• Excerpted records:

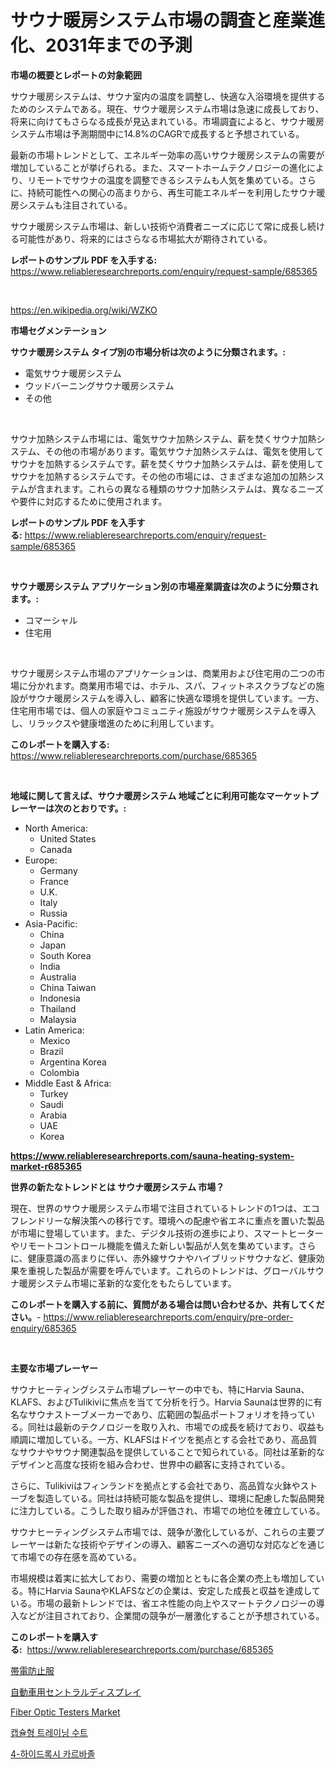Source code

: <p><h1>サウナ暖房システム市場の調査と産業進化、2031年までの予測</h1></p><p><strong>市場の概要とレポートの対象範囲</strong></p>
<p><p>サウナ暖房システムは、サウナ室内の温度を調整し、快適な入浴環境を提供するためのシステムである。現在、サウナ暖房システム市場は急速に成長しており、将来に向けてもさらなる成長が見込まれている。市場調査によると、サウナ暖房システム市場は予測期間中に14.8%のCAGRで成長すると予想されている。</p><p>最新の市場トレンドとして、エネルギー効率の高いサウナ暖房システムの需要が増加していることが挙げられる。また、スマートホームテクノロジーの進化により、リモートでサウナの温度を調整できるシステムも人気を集めている。さらに、持続可能性への関心の高まりから、再生可能エネルギーを利用したサウナ暖房システムも注目されている。</p><p>サウナ暖房システム市場は、新しい技術や消費者ニーズに応じて常に成長し続ける可能性があり、将来的にはさらなる市場拡大が期待されている。</p></p>
<p><strong>レポートのサンプル PDF を入手する:</strong> <a href="https://www.reliableresearchreports.com/enquiry/request-sample/685365">https://www.reliableresearchreports.com/enquiry/request-sample/685365</a></p>
<p>&nbsp;</p>
<p><a href="https://en.wikipedia.org/wiki/WZKO">https://en.wikipedia.org/wiki/WZKO</a></p>
<p><strong>市場セグメンテーション</strong></p>
<p><strong>サウナ暖房システム タイプ別の市場分析は次のように分類されます。:</strong></p>
<p><ul><li>電気サウナ暖房システム</li><li>ウッドバーニングサウナ暖房システム</li><li>その他</li></ul></p>
<p>&nbsp;</p>
<p><p>サウナ加熱システム市場には、電気サウナ加熱システム、薪を焚くサウナ加熱システム、その他の市場があります。電気サウナ加熱システムは、電気を使用してサウナを加熱するシステムです。薪を焚くサウナ加熱システムは、薪を使用してサウナを加熱するシステムです。その他の市場には、さまざまな追加の加熱システムが含まれます。これらの異なる種類のサウナ加熱システムは、異なるニーズや要件に対応するために使用されます。</p></p>
<p><strong>レポートのサンプル PDF を入手する:</strong>&nbsp;<a href="https://www.reliableresearchreports.com/enquiry/request-sample/685365">https://www.reliableresearchreports.com/enquiry/request-sample/685365</a></p>
<p>&nbsp;</p>
<p><strong> サウナ暖房システム アプリケーション別の市場産業調査は次のように分類されます。:</strong></p>
<p><ul><li>コマーシャル</li><li>住宅用</li></ul></p>
<p>&nbsp;</p>
<p><p>サウナ暖房システム市場のアプリケーションは、商業用および住宅用の二つの市場に分かれます。商業用市場では、ホテル、スパ、フィットネスクラブなどの施設がサウナ暖房システムを導入し、顧客に快適な環境を提供しています。一方、住宅用市場では、個人の家庭やコミュニティ施設がサウナ暖房システムを導入し、リラックスや健康増進のために利用しています。</p></p>
<p><strong>このレポートを購入する:</strong>&nbsp; <a href="https://www.reliableresearchreports.com/purchase/685365">https://www.reliableresearchreports.com/purchase/685365</a></p>
<p>&nbsp;</p>
<p><strong>地域に関して言えば、サウナ暖房システム 地域ごとに利用可能なマーケットプレーヤーは次のとおりです。:</strong></p>
<p><ul>
    <li>
        North America:
        <ul>
            <li>United States</li>
            <li>Canada</li>
        </ul>
    </li>
    <li>
        Europe:
        <ul>
            <li>Germany</li>
            <li>France</li>
            <li>U.K.</li>
            <li>Italy</li>
            <li>Russia</li>
        </ul>
    </li>
    <li>
        Asia-Pacific:
        <ul>
            <li>China</li>
            <li>Japan</li>
            <li>South Korea</li>
            <li>India</li>
            <li>Australia</li>
            <li>China Taiwan</li>
            <li>Indonesia</li>
            <li>Thailand</li>
            <li>Malaysia</li>
        </ul>
    </li>
    <li>
        Latin America:
        <ul>
            <li>Mexico</li>
            <li>Brazil</li>
            <li>Argentina Korea</li>
            <li>Colombia</li>
        </ul>
    </li>
    <li>
        Middle East & Africa:
        <ul>
            <li>Turkey</li>
            <li>Saudi</li>
            <li>Arabia</li>
            <li>UAE</li>
            <li>Korea</li>
        </ul>
    </li>
    </ul></p>
<p><strong><a href="https://www.reliableresearchreports.com/sauna-heating-system-market-r685365">https://www.reliableresearchreports.com/sauna-heating-system-market-r685365</a></strong>&nbsp;</p>
<p><strong>世界の新たなトレンドとは サウナ暖房システム 市場？</strong></p>
<p><p>現在、世界のサウナ暖房システム市場で注目されているトレンドの1つは、エコフレンドリーな解決策への移行です。環境への配慮や省エネに重点を置いた製品が市場に登場しています。また、デジタル技術の進歩により、スマートヒーターやリモートコントロール機能を備えた新しい製品が人気を集めています。さらに、健康意識の高まりに伴い、赤外線サウナやハイブリッドサウナなど、健康効果を重視した製品が需要を呼んでいます。これらのトレンドは、グローバルサウナ暖房システム市場に革新的な変化をもたらしています。</p></p>
<p><strong>このレポートを購入する前に、質問がある場合は問い合わせるか、共有してください。</strong>- <a href="https://www.reliableresearchreports.com/enquiry/pre-order-enquiry/685365">https://www.reliableresearchreports.com/enquiry/pre-order-enquiry/685365</a></p>
<p>&nbsp;</p>
<p><strong>主要な市場プレーヤー</strong></p>
<p><p>サウナヒーティングシステム市場プレーヤーの中でも、特にHarvia Sauna、KLAFS、およびTulikiviに焦点を当てて分析を行う。Harvia Saunaは世界的に有名なサウナストーブメーカーであり、広範囲の製品ポートフォリオを持っている。同社は最新のテクノロジーを取り入れ、市場での成長を続けており、収益も順調に増加している。一方、KLAFSはドイツを拠点とする会社であり、高品質なサウナやサウナ関連製品を提供していることで知られている。同社は革新的なデザインと高度な技術を組み合わせ、世界中の顧客に支持されている。</p><p>さらに、Tulikiviはフィンランドを拠点とする会社であり、高品質な火鉢やストーブを製造している。同社は持続可能な製品を提供し、環境に配慮した製品開発に注力している。こうした取り組みが評価され、市場での地位を確立している。</p><p>サウナヒーティングシステム市場では、競争が激化しているが、これらの主要プレーヤーは新たな技術やデザインの導入、顧客ニーズへの適切な対応などを通じて市場での存在感を高めている。</p><p>市場規模は着実に拡大しており、需要の増加とともに各企業の売上も増加している。特にHarvia SaunaやKLAFSなどの企業は、安定した成長と収益を達成している。市場の最新トレンドでは、省エネ性能の向上やスマートテクノロジーの導入などが注目されており、企業間の競争が一層激化することが予想されている。</p></p>
<p><strong>このレポートを購入する:</strong>&nbsp;&nbsp;<a href="https://www.reliableresearchreports.com/purchase/685365">https://www.reliableresearchreports.com/purchase/685365</a></p>
<p><p><a href="https://github.com/RudyBoyer2017/Market-Research-Report-List-2/blob/main/6484845164798.md">帯電防止服</a></p><p><a href="https://github.com/MosesSpinka1914/Market-Research-Report-List-2/blob/main/9136037164797.md">自動車用セントラルディスプレイ</a></p><p><a href="https://github.com/dimitrishawkinswaynenp91rgz/Market-Research-Report-List-3/blob/main/fiber-optic-testers-market.md">Fiber Optic Testers Market</a></p><p><a href="https://github.com/Hubertstyenger6685/Market-Research-Report-List-2/blob/main/6387873177804.md">캡슐형 트레이닝 수트</a></p><p><a href="https://github.com/hxzi07639916/Market-Research-Report-List-2/blob/main/5106967177803.md">4-하이드록시 카르바졸</a></p></p>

• Action item:
Output the lines above verbatim, images excluded.

• Exercise answer:
Source code

: <p><h1>サウナ暖房システム市場の調査と産業進化、2031年までの予測</h1></p><p><strong>市場の概要とレポートの対象範囲</strong></p>
<p><p>サウナ暖房システムは、サウナ室内の温度を調整し、快適な入浴環境を提供するためのシステムである。現在、サウナ暖房システム市場は急速に成長しており、将来に向けてもさらなる成長が見込まれている。市場調査によると、サウナ暖房システム市場は予測期間中に14.8%のCAGRで成長すると予想されている。</p><p>最新の市場トレンドとして、エネルギー効率の高いサウナ暖房システムの需要が増加していることが挙げられる。また、スマートホームテクノロジーの進化により、リモートでサウナの温度を調整できるシステムも人気を集めている。さらに、持続可能性への関心の高まりから、再生可能エネルギーを利用したサウナ暖房システムも注目されている。</p><p>サウナ暖房システム市場は、新しい技術や消費者ニーズに応じて常に成長し続ける可能性があり、将来的にはさらなる市場拡大が期待されている。</p></p>
<p><strong>レポートのサンプル PDF を入手する:</strong> <a href="https://www.reliableresearchreports.com/enquiry/request-sample/685365">https://www.reliableresearchreports.com/enquiry/request-sample/685365</a></p>
<p>&nbsp;</p>
<p><a href="https://en.wikipedia.org/wiki/WZKO">https://en.wikipedia.org/wiki/WZKO</a></p>
<p><strong>市場セグメンテーション</strong></p>
<p><strong>サウナ暖房システム タイプ別の市場分析は次のように分類されます。:</strong></p>
<p><ul><li>電気サウナ暖房システム</li><li>ウッドバーニングサウナ暖房システム</li><li>その他</li></ul></p>
<p>&nbsp;</p>
<p><p>サウナ加熱システム市場には、電気サウナ加熱システム、薪を焚くサウナ加熱システム、その他の市場があります。電気サウナ加熱システムは、電気を使用してサウナを加熱するシステムです。薪を焚くサウナ加熱システムは、薪を使用してサウナを加熱するシステムです。その他の市場には、さまざまな追加の加熱システムが含まれます。これらの異なる種類のサウナ加熱システムは、異なるニーズや要件に対応するために使用されます。</p></p>
<p><strong>レポートのサンプル PDF を入手する:</strong>&nbsp;<a href="https://www.reliableresearchreports.com/enquiry/request-sample/685365">https://www.reliableresearchreports.com/enquiry/request-sample/685365</a></p>
<p>&nbsp;</p>
<p><strong> サウナ暖房システム アプリケーション別の市場産業調査は次のように分類されます。:</strong></p>
<p><ul><li>コマーシャル</li><li>住宅用</li></ul></p>
<p>&nbsp;</p>
<p><p>サウナ暖房システム市場のアプリケーションは、商業用および住宅用の二つの市場に分かれます。商業用市場では、ホテル、スパ、フィットネスクラブなどの施設がサウナ暖房システムを導入し、顧客に快適な環境を提供しています。一方、住宅用市場では、個人の家庭やコミュニティ施設がサウナ暖房システムを導入し、リラックスや健康増進のために利用しています。</p></p>
<p><strong>このレポートを購入する:</strong>&nbsp; <a href="https://www.reliableresearchreports.com/purchase/685365">https://www.reliableresearchreports.com/purchase/685365</a></p>
<p>&nbsp;</p>
<p><strong>地域に関して言えば、サウナ暖房システム 地域ごとに利用可能なマーケットプレーヤーは次のとおりです。:</strong></p>
<p><ul>
    <li>
        North America:
        <ul>
            <li>United States</li>
            <li>Canada</li>
        </ul>
    </li>
    <li>
        Europe:
        <ul>
            <li>Germany</li>
            <li>France</li>
            <li>U.K.</li>
            <li>Italy</li>
            <li>Russia</li>
        </ul>
    </li>
    <li>
        Asia-Pacific:
        <ul>
            <li>China</li>
            <li>Japan</li>
            <li>South Korea</li>
            <li>India</li>
            <li>Australia</li>
            <li>China Taiwan</li>
            <li>Indonesia</li>
            <li>Thailand</li>
            <li>Malaysia</li>
        </ul>
    </li>
    <li>
        Latin America:
        <ul>
            <li>Mexico</li>
            <li>Brazil</li>
            <li>Argentina Korea</li>
            <li>Colombia</li>
        </ul>
    </li>
    <li>
        Middle East & Africa:
        <ul>
            <li>Turkey</li>
            <li>Saudi</li>
            <li>Arabia</li>
            <li>UAE</li>
            <li>Korea</li>
        </ul>
    </li>
    </ul></p>
<p><strong><a href="https://www.reliableresearchreports.com/sauna-heating-system-market-r685365">https://www.reliableresearchreports.com/sauna-heating-system-market-r685365</a></strong>&nbsp;</p>
<p><strong>世界の新たなトレンドとは サウナ暖房システム 市場？</strong></p>
<p><p>現在、世界のサウナ暖房システム市場で注目されているトレンドの1つは、エコフレンドリーな解決策への移行です。環境への配慮や省エネに重点を置いた製品が市場に登場しています。また、デジタル技術の進歩により、スマートヒーターやリモートコントロール機能を備えた新しい製品が人気を集めています。さらに、健康意識の高まりに伴い、赤外線サウナやハイブリッドサウナなど、健康効果を重視した製品が需要を呼んでいます。これらのトレンドは、グローバルサウナ暖房システム市場に革新的な変化をもたらしています。</p></p>
<p><strong>このレポートを購入する前に、質問がある場合は問い合わせるか、共有してください。</strong>- <a href="https://www.reliableresearchreports.com/enquiry/pre-order-enquiry/685365">https://www.reliableresearchreports.com/enquiry/pre-order-enquiry/685365</a></p>
<p>&nbsp;</p>
<p><strong>主要な市場プレーヤー</strong></p>
<p><p>サウナヒーティングシステム市場プレーヤーの中でも、特にHarvia Sauna、KLAFS、およびTulikiviに焦点を当てて分析を行う。Harvia Saunaは世界的に有名なサウナストーブメーカーであり、広範囲の製品ポートフォリオを持っている。同社は最新のテクノロジーを取り入れ、市場での成長を続けており、収益も順調に増加している。一方、KLAFSはドイツを拠点とする会社であり、高品質なサウナやサウナ関連製品を提供していることで知られている。同社は革新的なデザインと高度な技術を組み合わせ、世界中の顧客に支持されている。</p><p>さらに、Tulikiviはフィンランドを拠点とする会社であり、高品質な火鉢やストーブを製造している。同社は持続可能な製品を提供し、環境に配慮した製品開発に注力している。こうした取り組みが評価され、市場での地位を確立している。</p><p>サウナヒーティングシステム市場では、競争が激化しているが、これらの主要プレーヤーは新たな技術やデザインの導入、顧客ニーズへの適切な対応などを通じて市場での存在感を高めている。</p><p>市場規模は着実に拡大しており、需要の増加とともに各企業の売上も増加している。特にHarvia SaunaやKLAFSなどの企業は、安定した成長と収益を達成している。市場の最新トレンドでは、省エネ性能の向上やスマートテクノロジーの導入などが注目されており、企業間の競争が一層激化することが予想されている。</p></p>
<p><strong>このレポートを購入する:</strong>&nbsp;&nbsp;<a href="https://www.reliableresearchreports.com/purchase/685365">https://www.reliableresearchreports.com/purchase/685365</a></p>
<p><p><a href="https://github.com/RudyBoyer2017/Market-Research-Report-List-2/blob/main/6484845164798.md">帯電防止服</a></p><p><a href="https://github.com/MosesSpinka1914/Market-Research-Report-List-2/blob/main/9136037164797.md">自動車用セントラルディスプレイ</a></p><p><a href="https://github.com/dimitrishawkinswaynenp91rgz/Market-Research-Report-List-3/blob/main/fiber-optic-testers-market.md">Fiber Optic Testers Market</a></p><p><a href="https://github.com/Hubertstyenger6685/Market-Research-Report-List-2/blob/main/6387873177804.md">캡슐형 트레이닝 수트</a></p><p><a href="https://github.com/hxzi07639916/Market-Research-Report-List-2/blob/main/5106967177803.md">4-하이드록시 카르바졸</a></p></p>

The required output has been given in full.